→ **ACTION ITEM**:
Output only the lines below that start at the line containing "found it in" and end at the line containing "is it, sir?", with both ends kept.

##### PROVIDED DATA

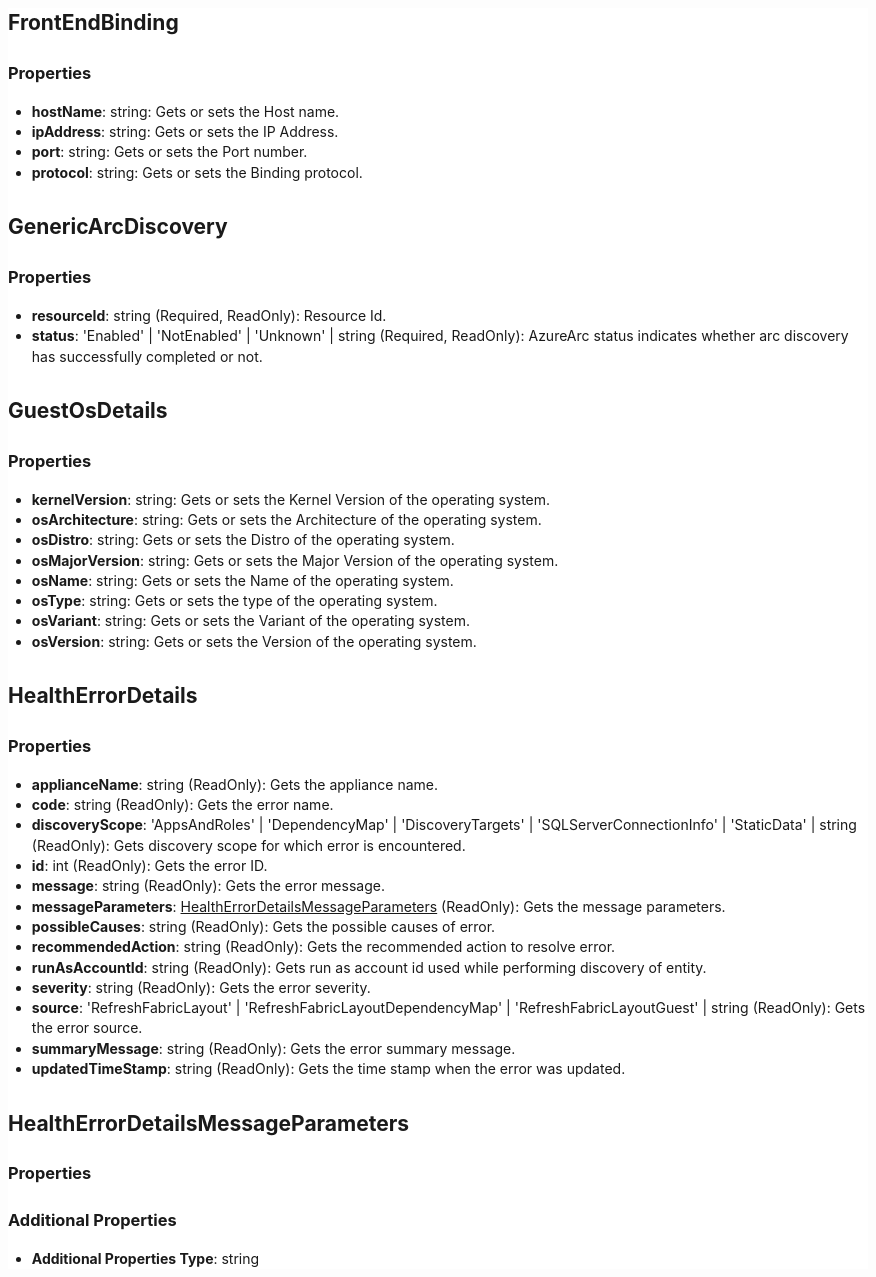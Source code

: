 ## FrontEndBinding
### Properties
* **hostName**: string: Gets or sets the Host name.
* **ipAddress**: string: Gets or sets the IP Address.
* **port**: string: Gets or sets the Port number.
* **protocol**: string: Gets or sets the Binding protocol.

## GenericArcDiscovery
### Properties
* **resourceId**: string (Required, ReadOnly): Resource Id.
* **status**: 'Enabled' | 'NotEnabled' | 'Unknown' | string (Required, ReadOnly): AzureArc status indicates whether arc discovery has successfully completed or not.

## GuestOsDetails
### Properties
* **kernelVersion**: string: Gets or sets the Kernel Version of the operating system.
* **osArchitecture**: string: Gets or sets the Architecture of the operating system.
* **osDistro**: string: Gets or sets the Distro of the operating system.
* **osMajorVersion**: string: Gets or sets the Major Version of the operating system.
* **osName**: string: Gets or sets the Name of the operating system.
* **osType**: string: Gets or sets the type of the operating system.
* **osVariant**: string: Gets or sets the Variant of the operating system.
* **osVersion**: string: Gets or sets the Version of the operating system.

## HealthErrorDetails
### Properties
* **applianceName**: string (ReadOnly): Gets the appliance name.
* **code**: string (ReadOnly): Gets the error name.
* **discoveryScope**: 'AppsAndRoles' | 'DependencyMap' | 'DiscoveryTargets' | 'SQLServerConnectionInfo' | 'StaticData' | string (ReadOnly): Gets discovery scope for which             error is encountered.
* **id**: int (ReadOnly): Gets the error ID.
* **message**: string (ReadOnly): Gets the error message.
* **messageParameters**: [HealthErrorDetailsMessageParameters](#healtherrordetailsmessageparameters) (ReadOnly): Gets the message parameters.
* **possibleCauses**: string (ReadOnly): Gets the possible causes of error.
* **recommendedAction**: string (ReadOnly): Gets the recommended action to resolve error.
* **runAsAccountId**: string (ReadOnly): Gets run as account id used while performing discovery             of entity.
* **severity**: string (ReadOnly): Gets the error severity.
* **source**: 'RefreshFabricLayout' | 'RefreshFabricLayoutDependencyMap' | 'RefreshFabricLayoutGuest' | string (ReadOnly): Gets the error source.
* **summaryMessage**: string (ReadOnly): Gets the error summary message.
* **updatedTimeStamp**: string (ReadOnly): Gets the time stamp when the error was updated.

## HealthErrorDetailsMessageParameters
### Properties
### Additional Properties
* **Additional Properties Type**: string
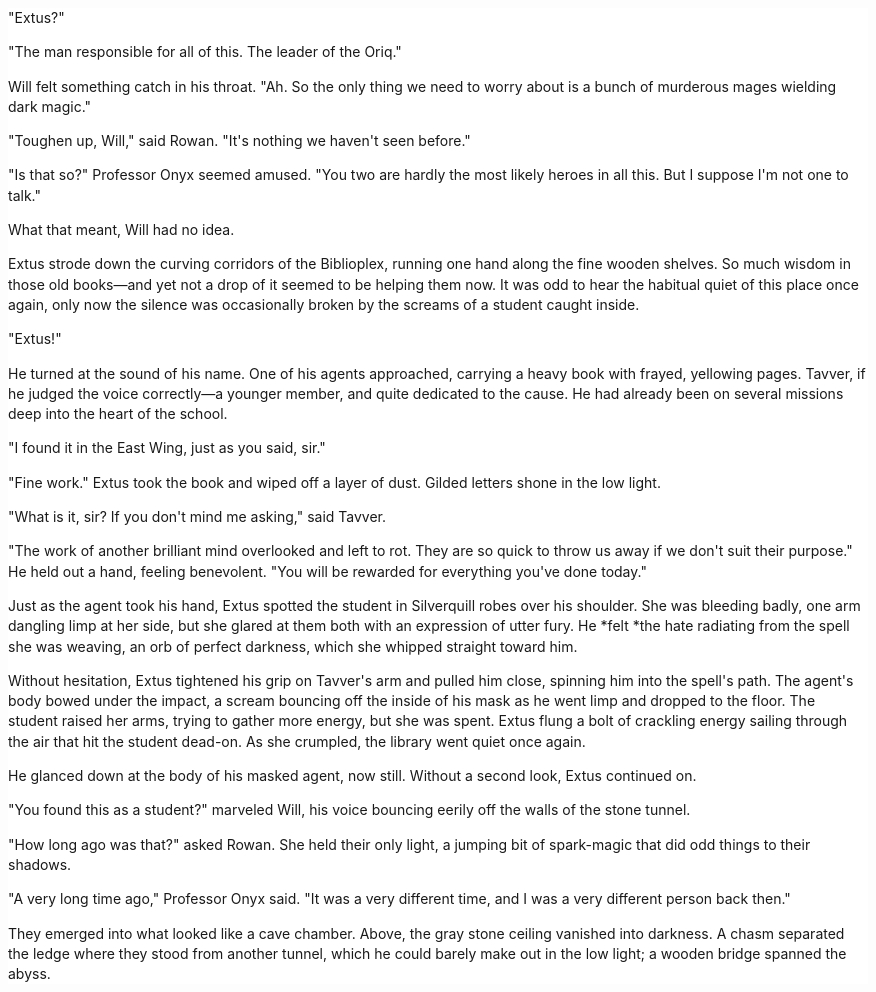 "Extus?"

"The man responsible for all of this. The leader of the Oriq."

Will felt something catch in his throat. "Ah. So the only thing we need to worry about is a bunch of murderous mages wielding dark magic."

"Toughen up, Will," said Rowan. "It's nothing we haven't seen before."

"Is that so?" Professor Onyx seemed amused. "You two are hardly the most likely heroes in all this. But I suppose I'm not one to talk."

What that meant, Will had no idea.

Extus strode down the curving corridors of the Biblioplex, running one hand along the fine wooden shelves. So much wisdom in those old books—and yet not a drop of it seemed to be helping them now. It was odd to hear the habitual quiet of this place once again, only now the silence was occasionally broken by the screams of a student caught inside.

"Extus!"

He turned at the sound of his name. One of his agents approached, carrying a heavy book with frayed, yellowing pages. Tavver, if he judged the voice correctly—a younger member, and quite dedicated to the cause. He had already been on several missions deep into the heart of the school.

"I found it in the East Wing, just as you said, sir."

"Fine work." Extus took the book and wiped off a layer of dust. Gilded letters shone in the low light.

"What is it, sir? If you don't mind me asking," said Tavver.

"The work of another brilliant mind overlooked and left to rot. They are so quick to throw us away if we don't suit their purpose." He held out a hand, feeling benevolent. "You will be rewarded for everything you've done today."

Just as the agent took his hand, Extus spotted the student in Silverquill robes over his shoulder. She was bleeding badly, one arm dangling limp at her side, but she glared at them both with an expression of utter fury. He *felt *the hate radiating from the spell she was weaving, an orb of perfect darkness, which she whipped straight toward him.

Without hesitation, Extus tightened his grip on Tavver's arm and pulled him close, spinning him into the spell's path. The agent's body bowed under the impact, a scream bouncing off the inside of his mask as he went limp and dropped to the floor. The student raised her arms, trying to gather more energy, but she was spent. Extus flung a bolt of crackling energy sailing through the air that hit the student dead-on. As she crumpled, the library went quiet once again.

He glanced down at the body of his masked agent, now still. Without a second look, Extus continued on.

"You found this as a student?" marveled Will, his voice bouncing eerily off the walls of the stone tunnel.

"How long ago was that?" asked Rowan. She held their only light, a jumping bit of spark-magic that did odd things to their shadows.

"A very long time ago," Professor Onyx said. "It was a very different time, and I was a very different person back then."

They emerged into what looked like a cave chamber. Above, the gray stone ceiling vanished into darkness. A chasm separated the ledge where they stood from another tunnel, which he could barely make out in the low light; a wooden bridge spanned the abyss.
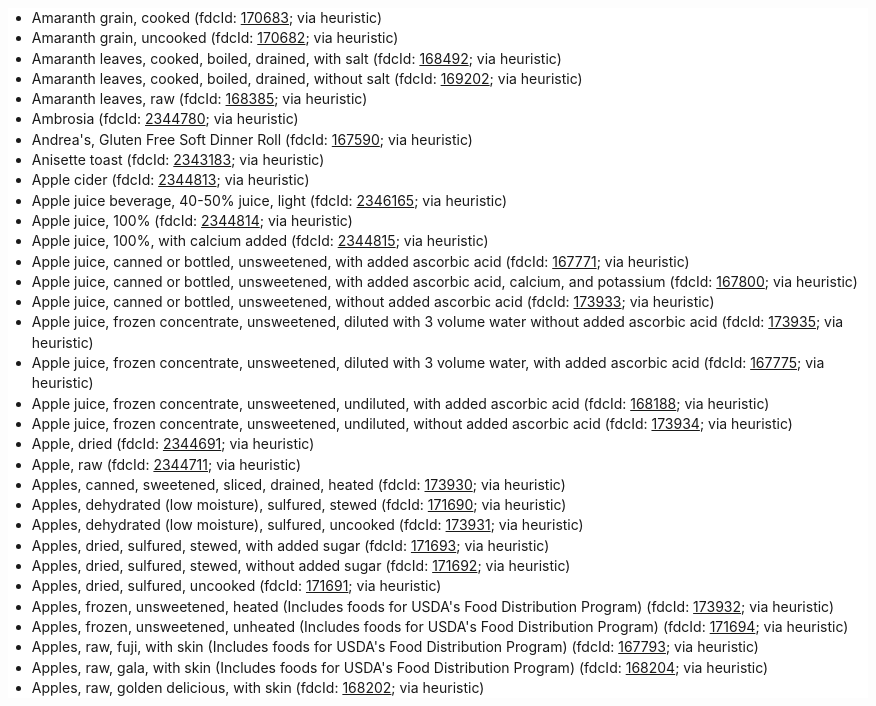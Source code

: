 - Amaranth grain, cooked (fdcId: [170683](https://fdc.nal.usda.gov/fdc-app.html#/food-details/170683); via heuristic)
- Amaranth grain, uncooked (fdcId: [170682](https://fdc.nal.usda.gov/fdc-app.html#/food-details/170682); via heuristic)
- Amaranth leaves, cooked, boiled, drained, with salt (fdcId: [168492](https://fdc.nal.usda.gov/fdc-app.html#/food-details/168492); via heuristic)
- Amaranth leaves, cooked, boiled, drained, without salt (fdcId: [169202](https://fdc.nal.usda.gov/fdc-app.html#/food-details/169202); via heuristic)
- Amaranth leaves, raw (fdcId: [168385](https://fdc.nal.usda.gov/fdc-app.html#/food-details/168385); via heuristic)
- Ambrosia (fdcId: [2344780](https://fdc.nal.usda.gov/fdc-app.html#/food-details/2344780); via heuristic)
- Andrea's, Gluten Free Soft Dinner Roll (fdcId: [167590](https://fdc.nal.usda.gov/fdc-app.html#/food-details/167590); via heuristic)
- Anisette toast (fdcId: [2343183](https://fdc.nal.usda.gov/fdc-app.html#/food-details/2343183); via heuristic)
- Apple cider (fdcId: [2344813](https://fdc.nal.usda.gov/fdc-app.html#/food-details/2344813); via heuristic)
- Apple juice beverage, 40-50% juice, light (fdcId: [2346165](https://fdc.nal.usda.gov/fdc-app.html#/food-details/2346165); via heuristic)
- Apple juice, 100% (fdcId: [2344814](https://fdc.nal.usda.gov/fdc-app.html#/food-details/2344814); via heuristic)
- Apple juice, 100%, with calcium added (fdcId: [2344815](https://fdc.nal.usda.gov/fdc-app.html#/food-details/2344815); via heuristic)
- Apple juice, canned or bottled, unsweetened, with added ascorbic acid (fdcId: [167771](https://fdc.nal.usda.gov/fdc-app.html#/food-details/167771); via heuristic)
- Apple juice, canned or bottled, unsweetened, with added ascorbic acid, calcium, and potassium (fdcId: [167800](https://fdc.nal.usda.gov/fdc-app.html#/food-details/167800); via heuristic)
- Apple juice, canned or bottled, unsweetened, without added ascorbic acid (fdcId: [173933](https://fdc.nal.usda.gov/fdc-app.html#/food-details/173933); via heuristic)
- Apple juice, frozen concentrate, unsweetened, diluted with 3 volume water without added ascorbic acid (fdcId: [173935](https://fdc.nal.usda.gov/fdc-app.html#/food-details/173935); via heuristic)
- Apple juice, frozen concentrate, unsweetened, diluted with 3 volume water, with added ascorbic acid (fdcId: [167775](https://fdc.nal.usda.gov/fdc-app.html#/food-details/167775); via heuristic)
- Apple juice, frozen concentrate, unsweetened, undiluted, with added ascorbic acid (fdcId: [168188](https://fdc.nal.usda.gov/fdc-app.html#/food-details/168188); via heuristic)
- Apple juice, frozen concentrate, unsweetened, undiluted, without added ascorbic acid (fdcId: [173934](https://fdc.nal.usda.gov/fdc-app.html#/food-details/173934); via heuristic)
- Apple, dried (fdcId: [2344691](https://fdc.nal.usda.gov/fdc-app.html#/food-details/2344691); via heuristic)
- Apple, raw (fdcId: [2344711](https://fdc.nal.usda.gov/fdc-app.html#/food-details/2344711); via heuristic)
- Apples, canned, sweetened, sliced, drained, heated (fdcId: [173930](https://fdc.nal.usda.gov/fdc-app.html#/food-details/173930); via heuristic)
- Apples, dehydrated (low moisture), sulfured, stewed (fdcId: [171690](https://fdc.nal.usda.gov/fdc-app.html#/food-details/171690); via heuristic)
- Apples, dehydrated (low moisture), sulfured, uncooked (fdcId: [173931](https://fdc.nal.usda.gov/fdc-app.html#/food-details/173931); via heuristic)
- Apples, dried, sulfured, stewed, with added sugar (fdcId: [171693](https://fdc.nal.usda.gov/fdc-app.html#/food-details/171693); via heuristic)
- Apples, dried, sulfured, stewed, without added sugar (fdcId: [171692](https://fdc.nal.usda.gov/fdc-app.html#/food-details/171692); via heuristic)
- Apples, dried, sulfured, uncooked (fdcId: [171691](https://fdc.nal.usda.gov/fdc-app.html#/food-details/171691); via heuristic)
- Apples, frozen, unsweetened, heated (Includes foods for USDA's Food Distribution Program) (fdcId: [173932](https://fdc.nal.usda.gov/fdc-app.html#/food-details/173932); via heuristic)
- Apples, frozen, unsweetened, unheated (Includes foods for USDA's Food Distribution Program) (fdcId: [171694](https://fdc.nal.usda.gov/fdc-app.html#/food-details/171694); via heuristic)
- Apples, raw, fuji, with skin (Includes foods for USDA's Food Distribution Program) (fdcId: [167793](https://fdc.nal.usda.gov/fdc-app.html#/food-details/167793); via heuristic)
- Apples, raw, gala, with skin (Includes foods for USDA's Food Distribution Program) (fdcId: [168204](https://fdc.nal.usda.gov/fdc-app.html#/food-details/168204); via heuristic)
- Apples, raw, golden delicious, with skin (fdcId: [168202](https://fdc.nal.usda.gov/fdc-app.html#/food-details/168202); via heuristic)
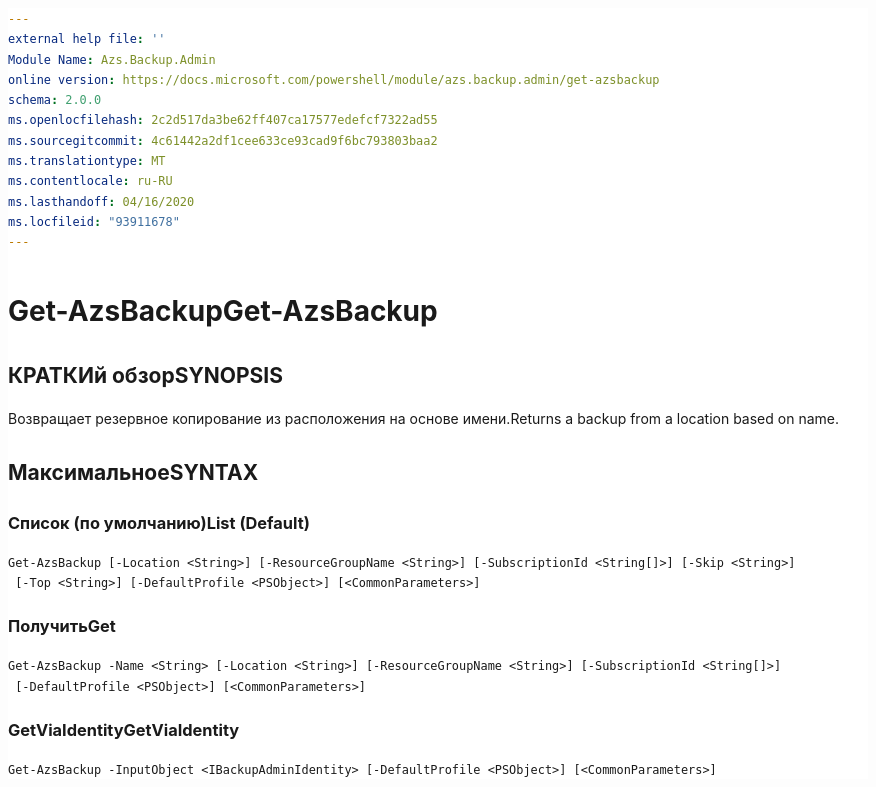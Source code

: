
 ```yaml
---
external help file: ''
Module Name: Azs.Backup.Admin
online version: https://docs.microsoft.com/powershell/module/azs.backup.admin/get-azsbackup
schema: 2.0.0
ms.openlocfilehash: 2c2d517da3be62ff407ca17577edefcf7322ad55
ms.sourcegitcommit: 4c61442a2df1cee633ce93cad9f6bc793803baa2
ms.translationtype: MT
ms.contentlocale: ru-RU
ms.lasthandoff: 04/16/2020
ms.locfileid: "93911678"
---
```

# <span data-ttu-id="ac681-101">Get-AzsBackup</span><span class="sxs-lookup"><span data-stu-id="ac681-101">Get-AzsBackup</span></span>

## <span data-ttu-id="ac681-102">КРАТКИй обзор</span><span class="sxs-lookup"><span data-stu-id="ac681-102">SYNOPSIS</span></span>
<span data-ttu-id="ac681-103">Возвращает резервное копирование из расположения на основе имени.</span><span class="sxs-lookup"><span data-stu-id="ac681-103">Returns a backup from a location based on name.</span></span>

## <span data-ttu-id="ac681-104">Максимальное</span><span class="sxs-lookup"><span data-stu-id="ac681-104">SYNTAX</span></span>

### <span data-ttu-id="ac681-105">Список (по умолчанию)</span><span class="sxs-lookup"><span data-stu-id="ac681-105">List (Default)</span></span>
```
Get-AzsBackup [-Location <String>] [-ResourceGroupName <String>] [-SubscriptionId <String[]>] [-Skip <String>]
 [-Top <String>] [-DefaultProfile <PSObject>] [<CommonParameters>]
```

### <span data-ttu-id="ac681-106">Получить</span><span class="sxs-lookup"><span data-stu-id="ac681-106">Get</span></span>
```
Get-AzsBackup -Name <String> [-Location <String>] [-ResourceGroupName <String>] [-SubscriptionId <String[]>]
 [-DefaultProfile <PSObject>] [<CommonParameters>]
```

### <span data-ttu-id="ac681-107">GetViaIdentity</span><span class="sxs-lookup"><span data-stu-id="ac681-107">GetViaIdentity</span></span>
```
Get-AzsBackup -InputObject <IBackupAdminIdentity> [-DefaultProfile <PSObject>] [<CommonParameters>]
```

##########

→ **RESPONSE AREA**:
"I found it in the East Wing, just as you said, sir."

"Fine work." Extus took the book and wiped off a layer of dust. Gilded letters shone in the low light.

"What is it, sir? If you don't mind me asking," said Tavver.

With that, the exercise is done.